YOUR TASK - Where a line of the records contains the word "todo", show that line.

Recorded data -
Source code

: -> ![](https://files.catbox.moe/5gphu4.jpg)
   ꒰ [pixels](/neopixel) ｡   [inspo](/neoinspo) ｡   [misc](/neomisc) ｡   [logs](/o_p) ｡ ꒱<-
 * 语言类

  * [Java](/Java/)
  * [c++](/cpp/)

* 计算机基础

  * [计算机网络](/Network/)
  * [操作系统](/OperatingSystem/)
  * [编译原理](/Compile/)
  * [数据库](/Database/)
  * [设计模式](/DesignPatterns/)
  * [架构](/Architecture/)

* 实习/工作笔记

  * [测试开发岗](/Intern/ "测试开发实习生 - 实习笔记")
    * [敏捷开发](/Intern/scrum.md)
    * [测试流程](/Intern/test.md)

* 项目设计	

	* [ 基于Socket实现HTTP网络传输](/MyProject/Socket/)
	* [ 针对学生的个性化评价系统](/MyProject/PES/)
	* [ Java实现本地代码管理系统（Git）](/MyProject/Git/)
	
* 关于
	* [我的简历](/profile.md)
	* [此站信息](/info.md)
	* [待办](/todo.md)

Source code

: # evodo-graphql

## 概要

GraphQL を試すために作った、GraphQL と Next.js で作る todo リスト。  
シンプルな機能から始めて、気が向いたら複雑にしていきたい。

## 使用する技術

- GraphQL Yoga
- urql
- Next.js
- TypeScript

EXERCISE ANSWER -
	* [待办](/todo.md)
GraphQL を試すために作った、GraphQL と Next.js で作る todo リスト。  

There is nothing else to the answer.